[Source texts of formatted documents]
::::::

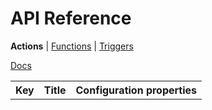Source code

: <title>API Actions</title>

# API Reference
**Actions** | [Functions](./api-functions.html) | [Triggers](./api-triggers.html)

[Docs](./)

<table>
  <tr>
    <th>Key</th>
    <th>Title</th>
    <th>Configuration properties</th>
  </tr>
</table>

<script type="module" src="../scripts/docs.js"></script>
<script type="module">
  docs_fetchWithCache('../functions.json').then(res => res.json()).then(res => {
    if (res.status !== 'success') {
      console.log('Non success response received from Modd.io API: %o', res);
      alert('Non-success response received from Modd.io API. Check console for details.');
      return;
    }
    const table = document.querySelector('table');
    for (const func of res.message) {
      if (func.data.type === 'action') {
        const row = table.insertRow();
        row.insertCell().textContent = func.key;
        row.insertCell().textContent = func.title;
        row.insertCell().textContent = `{ ${func.data.fragments.filter(frag => frag.field && (frag.type === 'variable' || func.data.fields)).map(frag => `${frag.field}: ${frag.type === 'variable' ? frag.extraData?.dataType || frag.dataType : 'action[]'}`).join(', ')} }`;
      }
    }
  }).catch(err => {
    console.error(err);
    alert('An error occured while fetching Modd.io API. Check console for details.');
  });
</script>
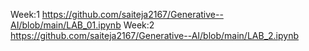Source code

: Week:1 https://github.com/saiteja2167/Generative--AI/blob/main/LAB_01.ipynb
Week:2 https://github.com/saiteja2167/Generative--AI/blob/main/LAB_2.ipynb
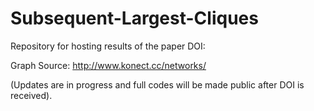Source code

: # Subsequent-Largest-Cliques
Repository for hosting results of the paper DOI:

Graph Source: http://www.konect.cc/networks/

(Updates are in progress and full codes will be made public after DOI is received).
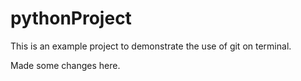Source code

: # pythonProject
This is an example project to demonstrate the use of git on terminal.

Made some changes here.
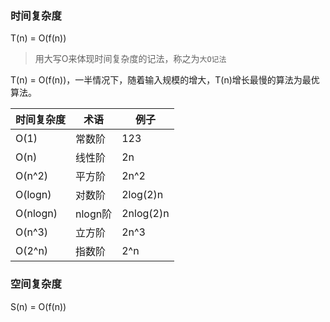 ### 时间复杂度
T(n) = O(f(n))

> 用大写O来体现时间复杂度的记法，称之为`大O记法`

T(n) = O(f(n))，一半情况下，随着输入规模的增大，T(n)增长最慢的算法为最优算法。

| 时间复杂度  | 术语     | 例子 |
| --------- |   ---    | --- |
| O(1)      | 常数阶    | 123 |
| O(n)      | 线性阶    | 2n  |
| O(n^2)    | 平方阶    | 2n^2 |
| O(logn)   | 对数阶    | 2log(2)n |
| O(nlogn)  | nlogn阶    | 2nlog(2)n|
| O(n^3)    | 立方阶    | 2n^3 |
| O(2^n)    | 指数阶    | 2^n|

### 空间复杂度
S(n) = O(f(n))


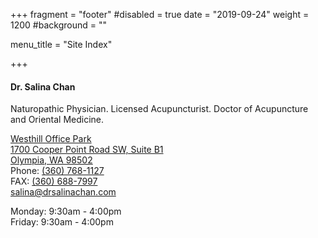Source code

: +++
fragment = "footer"
#disabled = true
date = "2019-09-24"
weight = 1200
#background = ""

menu_title = "Site Index"

+++

#### Dr. Salina Chan

Naturopathic Physician. Licensed Acupuncturist. Doctor of Acupuncture and Oriental Medicine.

[Westhill Office Park<br>
1700 Cooper Point Road SW, Suite B1<br>
Olympia, WA 98502](https://www.google.com/maps/place/Dr.+Salina+Chan/@47.0334364,-122.9349655,15z/data=!4m5!3m4!1s0x0:0xff7b2ae88bb2a446!8m2!3d47.0334122!4d-122.9349415)<br>
Phone: [(360) 768-1127](tel:+13607681127)<br>
FAX: [(360) 688-7997](tel:+13606887997)<br>
[salina@drsalinachan.com](mailto:salina@drsalinachan.com)

Monday: 9:30am - 4:00pm<br>
Friday: 9:30am - 4:00pm
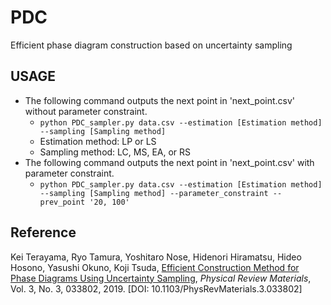 # PDC
Efficient phase diagram construction based on uncertainty sampling

## USAGE
- The following command outputs the next point in 'next_point.csv' without parameter constraint.
  - `python PDC_sampler.py data.csv --estimation [Estimation method] --sampling [Sampling method]`
  - Estimation method: LP or LS
  - Sampling method: LC, MS, EA, or RS
- The following command outputs the next point in 'next_point.csv' with parameter constraint.
  - `python PDC_sampler.py data.csv --estimation [Estimation method] --sampling [Sampling method] --parameter_constraint --prev_point '20, 100'`

## Reference
Kei Terayama, Ryo Tamura, Yoshitaro Nose, Hidenori Hiramatsu, Hideo Hosono, Yasushi Okuno, Koji Tsuda, [Efficient Construction Method for Phase Diagrams Using Uncertainty Sampling](https://doi.org/10.1103/PhysRevMaterials.3.033802), *Physical Review Materials*, Vol. 3, No. 3, 033802, 2019. [DOI: 10.1103/PhysRevMaterials.3.033802]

::::::

◆ WORK INSTRUCTION ◆
Nothing in the records should be changed in the copy, but the pictures must be left out.

◆ ANSWER FOR THIS EXERCISE ◆
Source code

: <title>API Actions</title>

# API Reference
**Actions** | [Functions](./api-functions.html) | [Triggers](./api-triggers.html)

[Docs](./)

<table>
  <tr>
    <th>Key</th>
    <th>Title</th>
    <th>Configuration properties</th>
  </tr>
</table>

<script type="module" src="../scripts/docs.js"></script>
<script type="module">
  docs_fetchWithCache('../functions.json').then(res => res.json()).then(res => {
    if (res.status !== 'success') {
      console.log('Non success response received from Modd.io API: %o', res);
      alert('Non-success response received from Modd.io API. Check console for details.');
      return;
    }
    const table = document.querySelector('table');
    for (const func of res.message) {
      if (func.data.type === 'action') {
        const row = table.insertRow();
        row.insertCell().textContent = func.key;
        row.insertCell().textContent = func.title;
        row.insertCell().textContent = `{ ${func.data.fragments.filter(frag => frag.field && (frag.type === 'variable' || func.data.fields)).map(frag => `${frag.field}: ${frag.type === 'variable' ? frag.extraData?.dataType || frag.dataType : 'action[]'}`).join(', ')} }`;
      }
    }
  }).catch(err => {
    console.error(err);
    alert('An error occured while fetching Modd.io API. Check console for details.');
  });
</script>
Source code

: Week:1 https://github.com/saiteja2167/Generative--AI/blob/main/LAB_01.ipynb
Week:2 https://github.com/saiteja2167/Generative--AI/blob/main/LAB_2.ipynb
Source code

: # Subsequent-Largest-Cliques
Repository for hosting results of the paper DOI:

Graph Source: http://www.konect.cc/networks/

(Updates are in progress and full codes will be made public after DOI is received).
Source code

: # pythonProject
This is an example project to demonstrate the use of git on terminal.

Made some changes here.
 ### 时间复杂度
T(n) = O(f(n))

> 用大写O来体现时间复杂度的记法，称之为`大O记法`

T(n) = O(f(n))，一半情况下，随着输入规模的增大，T(n)增长最慢的算法为最优算法。

| 时间复杂度  | 术语     | 例子 |
| --------- |   ---    | --- |
| O(1)      | 常数阶    | 123 |
| O(n)      | 线性阶    | 2n  |
| O(n^2)    | 平方阶    | 2n^2 |
| O(logn)   | 对数阶    | 2log(2)n |
| O(nlogn)  | nlogn阶    | 2nlog(2)n|
| O(n^3)    | 立方阶    | 2n^3 |
| O(2^n)    | 指数阶    | 2^n|

### 空间复杂度
S(n) = O(f(n))


Source code

: +++
fragment = "footer"
#disabled = true
date = "2019-09-24"
weight = 1200
#background = ""

menu_title = "Site Index"

+++

#### Dr. Salina Chan

Naturopathic Physician. Licensed Acupuncturist. Doctor of Acupuncture and Oriental Medicine.

[Westhill Office Park<br>
1700 Cooper Point Road SW, Suite B1<br>
Olympia, WA 98502](https://www.google.com/maps/place/Dr.+Salina+Chan/@47.0334364,-122.9349655,15z/data=!4m5!3m4!1s0x0:0xff7b2ae88bb2a446!8m2!3d47.0334122!4d-122.9349415)<br>
Phone: [(360) 768-1127](tel:+13607681127)<br>
FAX: [(360) 688-7997](tel:+13606887997)<br>
[salina@drsalinachan.com](mailto:salina@drsalinachan.com)

Monday: 9:30am - 4:00pm<br>
Friday: 9:30am - 4:00pm
 # PDC
Efficient phase diagram construction based on uncertainty sampling

## USAGE
- The following command outputs the next point in 'next_point.csv' without parameter constraint.
  - `python PDC_sampler.py data.csv --estimation [Estimation method] --sampling [Sampling method]`
  - Estimation method: LP or LS
  - Sampling method: LC, MS, EA, or RS
- The following command outputs the next point in 'next_point.csv' with parameter constraint.
  - `python PDC_sampler.py data.csv --estimation [Estimation method] --sampling [Sampling method] --parameter_constraint --prev_point '20, 100'`

## Reference
Kei Terayama, Ryo Tamura, Yoshitaro Nose, Hidenori Hiramatsu, Hideo Hosono, Yasushi Okuno, Koji Tsuda, [Efficient Construction Method for Phase Diagrams Using Uncertainty Sampling](https://doi.org/10.1103/PhysRevMaterials.3.033802), *Physical Review Materials*, Vol. 3, No. 3, 033802, 2019. [DOI: 10.1103/PhysRevMaterials.3.033802]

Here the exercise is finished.